The dsmd daemon monitors the Sun Fire high-end system hardware operational status and reports errors. Occurrences of some errors are directly reported to the SC (for example, the error registers in every ASIC propagate to the SBBC on the SC that provides an error summary register). Although the occurrence of some errors is indicated by an interrupt delivered to the SC, some error states might require the SC to monitor hardware registers for error indications. When a hardware error is detected, esmd follows the established procedures for collecting and clearing the hardware error state.
The following types of errors can occur on Sun Fire high-end system hardware:
Hardware error status is generally not reported as a status. Rather, event-handling functions perform various actions when hardware errors occur such as logging errors, initiating ASR, and so forth. These functions are discussed in Chapter 11.
Note - As described in HPU LEDs, the fault LEDs, after POST completion, identify Sun Fire high-end system HPUs in which faults have been discovered since last powered on or submitted to a power-on reset.
Proper operation of SMS depends upon proper operation of the hardware and the Solaris software on the SC. The ability to support automatic failover from the main to the spare system controller requires properly functioning hardware and software on the spare. SMS software running on the main system controller must either be functioning sufficiently to diagnose a software or hardware failure in a manner that can be detected by the spare, or it must fail in a manner that can be detected by the spare.
SC-POST determines the status of system controller hardware. It tests and configures the system controller at power-on or power-on-reset.
The SC does not boot if the SC fails to function.

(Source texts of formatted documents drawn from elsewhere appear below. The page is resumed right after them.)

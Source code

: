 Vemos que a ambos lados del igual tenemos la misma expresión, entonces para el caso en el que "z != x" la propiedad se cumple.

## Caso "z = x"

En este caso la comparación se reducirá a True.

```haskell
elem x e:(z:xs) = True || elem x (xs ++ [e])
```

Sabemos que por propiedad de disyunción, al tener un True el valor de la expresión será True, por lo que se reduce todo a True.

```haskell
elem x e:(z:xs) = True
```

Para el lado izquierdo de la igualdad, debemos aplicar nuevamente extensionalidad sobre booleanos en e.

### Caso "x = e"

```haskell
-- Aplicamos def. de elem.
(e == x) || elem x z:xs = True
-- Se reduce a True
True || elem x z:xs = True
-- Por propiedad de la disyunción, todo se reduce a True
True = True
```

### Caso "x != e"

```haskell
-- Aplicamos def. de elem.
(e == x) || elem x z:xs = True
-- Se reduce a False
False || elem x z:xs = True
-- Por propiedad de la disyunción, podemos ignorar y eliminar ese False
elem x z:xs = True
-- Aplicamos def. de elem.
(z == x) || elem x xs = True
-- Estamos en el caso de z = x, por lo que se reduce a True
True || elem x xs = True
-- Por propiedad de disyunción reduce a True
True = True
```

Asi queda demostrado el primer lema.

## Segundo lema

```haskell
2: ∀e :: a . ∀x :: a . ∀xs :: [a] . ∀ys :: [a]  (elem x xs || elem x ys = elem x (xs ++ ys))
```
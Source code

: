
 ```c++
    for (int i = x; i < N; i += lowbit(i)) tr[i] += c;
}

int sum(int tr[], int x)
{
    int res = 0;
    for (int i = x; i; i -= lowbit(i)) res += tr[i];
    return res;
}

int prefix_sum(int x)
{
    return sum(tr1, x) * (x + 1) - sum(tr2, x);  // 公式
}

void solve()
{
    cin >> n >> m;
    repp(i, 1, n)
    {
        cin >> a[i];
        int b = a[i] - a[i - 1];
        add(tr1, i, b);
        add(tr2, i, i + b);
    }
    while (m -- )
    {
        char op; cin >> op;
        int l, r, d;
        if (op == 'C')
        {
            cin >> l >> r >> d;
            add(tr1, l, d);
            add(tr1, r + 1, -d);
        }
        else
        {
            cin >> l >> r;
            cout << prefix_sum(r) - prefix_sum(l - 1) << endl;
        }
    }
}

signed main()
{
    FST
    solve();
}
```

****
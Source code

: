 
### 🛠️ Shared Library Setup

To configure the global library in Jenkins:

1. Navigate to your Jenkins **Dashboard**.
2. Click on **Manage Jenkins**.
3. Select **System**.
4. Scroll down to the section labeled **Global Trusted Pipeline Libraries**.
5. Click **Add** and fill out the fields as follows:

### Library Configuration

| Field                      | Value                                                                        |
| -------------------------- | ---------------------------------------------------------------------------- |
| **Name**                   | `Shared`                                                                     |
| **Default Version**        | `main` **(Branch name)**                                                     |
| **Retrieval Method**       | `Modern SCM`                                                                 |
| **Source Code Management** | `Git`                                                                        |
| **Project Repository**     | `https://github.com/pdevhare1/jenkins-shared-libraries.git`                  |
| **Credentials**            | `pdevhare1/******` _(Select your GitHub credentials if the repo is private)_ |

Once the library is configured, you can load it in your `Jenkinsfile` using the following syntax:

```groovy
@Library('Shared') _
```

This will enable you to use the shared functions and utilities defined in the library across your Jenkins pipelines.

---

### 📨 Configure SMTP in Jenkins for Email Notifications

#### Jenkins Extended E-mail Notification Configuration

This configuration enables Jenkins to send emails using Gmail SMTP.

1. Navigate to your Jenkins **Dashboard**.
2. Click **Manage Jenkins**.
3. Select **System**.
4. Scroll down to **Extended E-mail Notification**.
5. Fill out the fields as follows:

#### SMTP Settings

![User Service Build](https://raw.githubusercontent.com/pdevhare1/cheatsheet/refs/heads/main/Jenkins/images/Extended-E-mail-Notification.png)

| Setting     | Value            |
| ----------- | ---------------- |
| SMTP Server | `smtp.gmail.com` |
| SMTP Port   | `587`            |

If the control board fails to function, the SC boots normally, but without access to the control board devices. The level of hardware functionality required to boot the system controller is essentially the same as that required for a standalone SC.
SC-POST writes diagnostic output to the SC console serial port (TTY-A). Additionally, SC-POST leaves a brief diagnostics status summary message in an NVRAM buffer that can be read by a Solaris driver and logged or displayed when the Solaris software boots.
SC firmware and software display information to identify and service SC hardware failures.
SC firmware and software provide a software interface that verifies that the system controller hardware is functional. This selects a working system controller as the main SC in a high-availability SC configuration.
The system controller LEDs provide visible status regarding power and detected hardware faults, as described in HPU LEDs.
Solaris software provides a level of self-diagnosis and automatic recovery (panic and reboot). Solaris software utilizes the SC hardware watchdog logic to trap hang conditions and force an automatic recovery reboot.
Four hardware paths of communication between the SCs (two Ethernet connections, the heartbeat network, and one SC-to-SC heartbeat signal) are used in the high-availability SC configuration by each SC to detect hangs or failures on the other SC.
SMS practices self-diagnosis and institutes automatic failure recovery procedures, even in non-high-availability SC configurations.
Upon recovery, SMS software either takes corrective actions as necessary to restore the platform hardware to a known, functional configuration or reports the inability to do so.
SMS software records and logs sufficient information to enable engineering diagnosis of single-occurrence software failures in the field.
SMS software takes a noticeable interval to initialize itself and become fully functional. The user interfaces behave predictably during this interval. Any rejections of user commands are clearly identified as due to system initialization, with advice to try again after a suitable interval.
SMS software implementation uses a distributed client-server architecture. Any errors encountered during SMS initialization due to attempts to interact with a process that has not yet completed initialization are dealt with silently.